Modulation of the unfolded protein response with a C-terminal fragment of MANF facilitates recovery in models of multiple sclerosis.

Inflammation in multiple sclerosis leads to chronic activation of a cellular stress mechanism, the unfolded protein response (UPR), which is thought to both exacerbate neuroinflammation and prevent regenerative tissue responses such as remyelination. The UPR-modulating protein MANF has shown great promise for attenuating chronic UPR activation and enhancing tissue regeneration in various disease models but does not reach the CNS when given peripherally. We utilized C-MANF, a C-terminal fragment of MANF, and showed that subcutaneous administration of C-MANF promoted motor function recovery and tissue regeneration in a mouse model of autoimmune demyelination.
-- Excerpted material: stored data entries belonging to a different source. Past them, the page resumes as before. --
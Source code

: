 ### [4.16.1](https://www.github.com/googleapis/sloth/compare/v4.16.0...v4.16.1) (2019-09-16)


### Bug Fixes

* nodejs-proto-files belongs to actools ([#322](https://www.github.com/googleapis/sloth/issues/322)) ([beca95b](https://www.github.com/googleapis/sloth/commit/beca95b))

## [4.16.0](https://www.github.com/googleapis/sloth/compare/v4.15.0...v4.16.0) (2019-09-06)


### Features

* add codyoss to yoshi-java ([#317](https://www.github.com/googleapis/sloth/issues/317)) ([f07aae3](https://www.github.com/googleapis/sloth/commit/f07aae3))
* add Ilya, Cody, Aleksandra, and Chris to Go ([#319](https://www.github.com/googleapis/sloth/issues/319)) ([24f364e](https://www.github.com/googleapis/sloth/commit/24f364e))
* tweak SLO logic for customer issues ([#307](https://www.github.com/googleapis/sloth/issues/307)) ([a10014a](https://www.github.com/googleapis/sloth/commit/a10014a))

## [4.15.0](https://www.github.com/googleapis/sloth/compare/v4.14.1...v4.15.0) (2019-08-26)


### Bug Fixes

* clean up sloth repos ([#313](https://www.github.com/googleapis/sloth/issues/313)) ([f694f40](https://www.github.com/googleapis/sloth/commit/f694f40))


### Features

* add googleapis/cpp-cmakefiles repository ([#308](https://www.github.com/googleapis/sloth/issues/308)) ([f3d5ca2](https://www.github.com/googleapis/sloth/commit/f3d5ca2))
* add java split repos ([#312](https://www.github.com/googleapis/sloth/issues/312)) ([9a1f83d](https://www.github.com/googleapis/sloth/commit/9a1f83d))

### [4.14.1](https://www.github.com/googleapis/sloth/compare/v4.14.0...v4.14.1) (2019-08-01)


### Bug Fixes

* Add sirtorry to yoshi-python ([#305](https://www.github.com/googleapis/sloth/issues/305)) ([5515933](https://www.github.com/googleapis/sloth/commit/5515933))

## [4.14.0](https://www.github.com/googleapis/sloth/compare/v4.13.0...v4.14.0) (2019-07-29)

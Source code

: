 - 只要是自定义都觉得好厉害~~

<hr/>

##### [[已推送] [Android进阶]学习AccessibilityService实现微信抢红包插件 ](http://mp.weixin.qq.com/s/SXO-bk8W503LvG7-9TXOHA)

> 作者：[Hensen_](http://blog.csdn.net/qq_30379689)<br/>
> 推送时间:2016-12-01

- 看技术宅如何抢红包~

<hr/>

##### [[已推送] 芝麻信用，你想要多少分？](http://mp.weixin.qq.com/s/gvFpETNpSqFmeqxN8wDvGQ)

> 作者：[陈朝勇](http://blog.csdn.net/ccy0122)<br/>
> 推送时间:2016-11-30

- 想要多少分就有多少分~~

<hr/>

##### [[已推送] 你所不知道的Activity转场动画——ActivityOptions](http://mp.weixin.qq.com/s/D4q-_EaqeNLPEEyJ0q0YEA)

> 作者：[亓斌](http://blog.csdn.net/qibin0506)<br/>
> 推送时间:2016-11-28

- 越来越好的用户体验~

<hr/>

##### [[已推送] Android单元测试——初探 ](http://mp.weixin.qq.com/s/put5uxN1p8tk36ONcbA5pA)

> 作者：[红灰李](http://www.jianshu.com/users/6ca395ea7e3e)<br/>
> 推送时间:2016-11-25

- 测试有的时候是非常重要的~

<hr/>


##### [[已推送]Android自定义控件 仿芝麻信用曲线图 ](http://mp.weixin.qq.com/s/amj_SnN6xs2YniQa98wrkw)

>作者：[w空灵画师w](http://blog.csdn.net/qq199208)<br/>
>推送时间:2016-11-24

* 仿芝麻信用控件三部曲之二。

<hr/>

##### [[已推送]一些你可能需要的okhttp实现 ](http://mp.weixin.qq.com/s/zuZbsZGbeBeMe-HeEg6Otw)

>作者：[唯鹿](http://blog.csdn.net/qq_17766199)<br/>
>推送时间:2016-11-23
We demonstrated that C-MANF suppresses neuroinflammatory activation and facilitates the recovery of oligodendrocytes after demyelination, while reducing long-term activation of the UPR. Furthermore, we showed that C-MANF enhances myelination of primary OPCs in culture, that promotion of remyelination in cerebellar organotypic slice cultures is dependent on UPR-modulation, and that exogenously applied C-MANF suppresses chronic activation of all three UPR pathways in oligodendroglia. Finally, we showed that demyelination in MANF-deficient brains leads to extensive neuroinflammation and CNS degeneration, implicating UPR-modulation by MANF as a key component in tissue responses to demyelination. Altogether, we show that UPR modulation with C-MANF is a promising new therapeutic approach for treating neuroinflammatory demyelination.